TASK DETAILS — Please repeat the data in full, character for character.

════════════════

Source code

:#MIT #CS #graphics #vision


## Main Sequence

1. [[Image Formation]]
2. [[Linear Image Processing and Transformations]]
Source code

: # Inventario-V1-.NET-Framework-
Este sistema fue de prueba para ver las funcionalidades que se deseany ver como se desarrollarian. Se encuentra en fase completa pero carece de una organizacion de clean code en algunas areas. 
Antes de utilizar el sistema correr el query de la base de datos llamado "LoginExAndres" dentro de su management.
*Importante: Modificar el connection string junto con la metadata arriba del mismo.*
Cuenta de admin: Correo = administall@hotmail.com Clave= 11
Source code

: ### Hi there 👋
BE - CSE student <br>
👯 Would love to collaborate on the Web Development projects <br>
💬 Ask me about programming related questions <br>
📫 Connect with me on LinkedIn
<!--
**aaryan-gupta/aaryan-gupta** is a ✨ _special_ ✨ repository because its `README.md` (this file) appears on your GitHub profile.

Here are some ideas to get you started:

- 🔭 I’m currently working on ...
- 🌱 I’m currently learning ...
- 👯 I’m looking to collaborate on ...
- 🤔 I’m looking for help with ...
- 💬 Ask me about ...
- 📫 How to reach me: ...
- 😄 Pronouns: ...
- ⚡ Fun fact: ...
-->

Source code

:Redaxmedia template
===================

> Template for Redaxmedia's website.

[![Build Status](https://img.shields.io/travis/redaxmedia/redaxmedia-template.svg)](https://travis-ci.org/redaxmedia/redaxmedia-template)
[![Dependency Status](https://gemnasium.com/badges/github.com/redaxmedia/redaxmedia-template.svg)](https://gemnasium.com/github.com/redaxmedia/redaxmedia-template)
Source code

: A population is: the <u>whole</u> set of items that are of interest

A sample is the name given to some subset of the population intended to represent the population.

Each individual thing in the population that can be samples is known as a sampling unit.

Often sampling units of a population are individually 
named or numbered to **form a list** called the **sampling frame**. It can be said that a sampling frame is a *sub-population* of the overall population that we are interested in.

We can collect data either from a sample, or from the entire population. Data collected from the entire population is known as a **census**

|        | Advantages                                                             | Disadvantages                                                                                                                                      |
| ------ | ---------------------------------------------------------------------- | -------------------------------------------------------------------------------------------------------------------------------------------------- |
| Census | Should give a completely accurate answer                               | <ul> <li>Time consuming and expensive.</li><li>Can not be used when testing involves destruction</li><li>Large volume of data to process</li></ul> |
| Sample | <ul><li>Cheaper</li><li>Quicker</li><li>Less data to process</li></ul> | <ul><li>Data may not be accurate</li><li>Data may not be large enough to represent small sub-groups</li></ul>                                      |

════════════════

ANSWER SECTION —
Source code

:#MIT #CS #graphics #vision


## Main Sequence

1. [[Image Formation]]
2. [[Linear Image Processing and Transformations]]
Source code

: # Inventario-V1-.NET-Framework-
Este sistema fue de prueba para ver las funcionalidades que se deseany ver como se desarrollarian. Se encuentra en fase completa pero carece de una organizacion de clean code en algunas areas. 
Antes de utilizar el sistema correr el query de la base de datos llamado "LoginExAndres" dentro de su management.
*Importante: Modificar el connection string junto con la metadata arriba del mismo.*
Cuenta de admin: Correo = administall@hotmail.com Clave= 11
Source code

: ### Hi there 👋
BE - CSE student <br>
👯 Would love to collaborate on the Web Development projects <br>
💬 Ask me about programming related questions <br>
📫 Connect with me on LinkedIn
<!--
**aaryan-gupta/aaryan-gupta** is a ✨ _special_ ✨ repository because its `README.md` (this file) appears on your GitHub profile.

Here are some ideas to get you started:

- 🔭 I’m currently working on ...
- 🌱 I’m currently learning ...
- 👯 I’m looking to collaborate on ...
- 🤔 I’m looking for help with ...
- 💬 Ask me about ...
- 📫 How to reach me: ...
- 😄 Pronouns: ...
- ⚡ Fun fact: ...
-->

Source code

:Redaxmedia template
===================

> Template for Redaxmedia's website.

[![Build Status](https://img.shields.io/travis/redaxmedia/redaxmedia-template.svg)](https://travis-ci.org/redaxmedia/redaxmedia-template)
[![Dependency Status](https://gemnasium.com/badges/github.com/redaxmedia/redaxmedia-template.svg)](https://gemnasium.com/github.com/redaxmedia/redaxmedia-template)
Source code

: A population is: the <u>whole</u> set of items that are of interest

A sample is the name given to some subset of the population intended to represent the population.

Each individual thing in the population that can be samples is known as a sampling unit.

Often sampling units of a population are individually 
named or numbered to **form a list** called the **sampling frame**. It can be said that a sampling frame is a *sub-population* of the overall population that we are interested in.

We can collect data either from a sample, or from the entire population. Data collected from the entire population is known as a **census**

|        | Advantages                                                             | Disadvantages                                                                                                                                      |
| ------ | ---------------------------------------------------------------------- | -------------------------------------------------------------------------------------------------------------------------------------------------- |
| Census | Should give a completely accurate answer                               | <ul> <li>Time consuming and expensive.</li><li>Can not be used when testing involves destruction</li><li>Large volume of data to process</li></ul> |
| Sample | <ul><li>Cheaper</li><li>Quicker</li><li>Less data to process</li></ul> | <ul><li>Data may not be accurate</li><li>Data may not be large enough to represent small sub-groups</li></ul>                                      |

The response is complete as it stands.